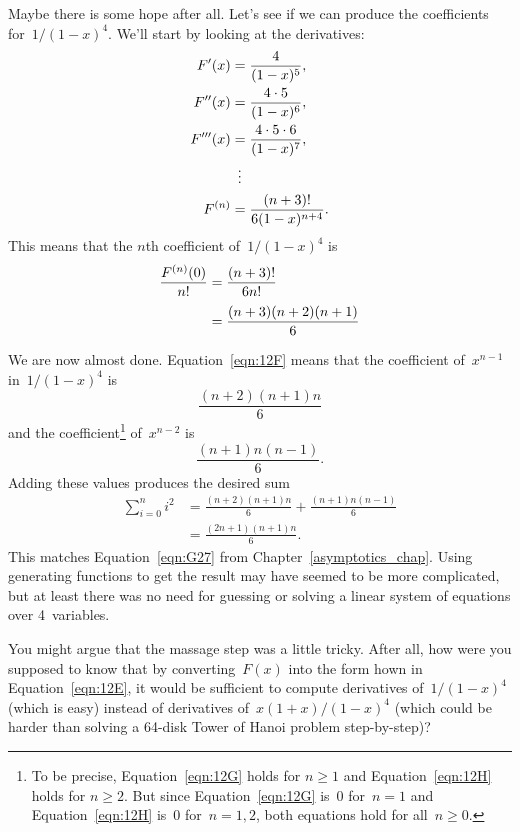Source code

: Maybe there is some hope after all.  Let's see if we can produce the
coefficients for~$1/(1 - x)^4$.  We'll start by looking at the
derivatives:
\begin{align*}
F'(x)       &= \frac{4}{(1 - x)^5}, \\
F''(x)      &= \frac{4 \cdot 5}{(1 - x)^6}, \\
F'''(x)     &= \frac{4 \cdot 5 \cdot 6}{(1 - x)^7}, \\
            &\enskip \vdots \\
F^{(n)}     &= \frac{(n + 3)!}{ 6 (1 - x)^{n+4} }.
\end{align*}
This means that the $n$th coefficient of~$1/(1 - x)^4$ is
\begin{align}
\frac{F^{(n)}(0)}{n!}
    &= \frac{(n + 3)!}{6 n!} \notag\\[\smallskipamount]
    &= \frac{(n + 3) (n + 2) (n + 1)}{6} \label{eqn:12F}
\end{align}

We are now almost done.  Equation~\ref{eqn:12F} means that the
coefficient of~$x^{n - 1}$ in~$1/(1 - x)^4$ is
\begin{equation}\label{eqn:12G}
    \frac{(n + 2) (n + 1) n}{6}
\end{equation}
and the coefficient\footnote{To be precise, Equation~\ref{eqn:12G}
  holds for $n \ge 1$ and Equation~\ref{eqn:12H} holds for $n \ge 2$.
  But since Equation~\ref{eqn:12G} is~0 for~$n = 1$ and
  Equation~\ref{eqn:12H} is~0 for~$n = 1, 2$, both equations hold for
  all~$n \ge 0$.}  of~$x^{n - 2}$ is
\begin{equation}\label{eqn:12H}
    \frac{(n + 1) n (n - 1)}{6}.
\end{equation}
Adding these values produces the desired sum
\begin{align*}
\sum_{i = 0}^n i^2
    &= \frac{(n + 2) (n + 1) n}{6} + \frac{(n + 1) n (n - 1)}{6} \\
    &= \frac{ (2n + 1) (n + 1) n }{6}.
\end{align*}
This matches Equation~\ref{eqn:G27} from
Chapter~\ref{asymptotics_chap}.  Using generating functions to get the
result may have seemed to be more complicated, but at least there was
no need for guessing or solving a linear system of equations over
4~variables.

You might argue that the massage step was a little tricky.  After all,
how were you supposed to know that by converting~$F(x)$ into the form
hown in Equation~\ref{eqn:12E}, it would be sufficient to compute
derivatives of~$1/(1 - x)^4$ (which is easy) instead of derivatives
of~$x (1 + x) / (1 - x)^4$ (which could be harder than solving a
64-disk Tower of Hanoi problem step-by-step)?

☆ ☆ ☆ ☆

**TASK REQUIREMENTS:**
The lines to output run from the one containing "result may have" to the last line of the entries; give them back exactly.

**OUTPUT FOR THIS EXERCISE:**
result may have seemed to be more complicated, but at least there was
no need for guessing or solving a linear system of equations over
4~variables.

You might argue that the massage step was a little tricky.  After all,
how were you supposed to know that by converting~$F(x)$ into the form
hown in Equation~\ref{eqn:12E}, it would be sufficient to compute
derivatives of~$1/(1 - x)^4$ (which is easy) instead of derivatives
of~$x (1 + x) / (1 - x)^4$ (which could be harder than solving a
64-disk Tower of Hanoi problem step-by-step)?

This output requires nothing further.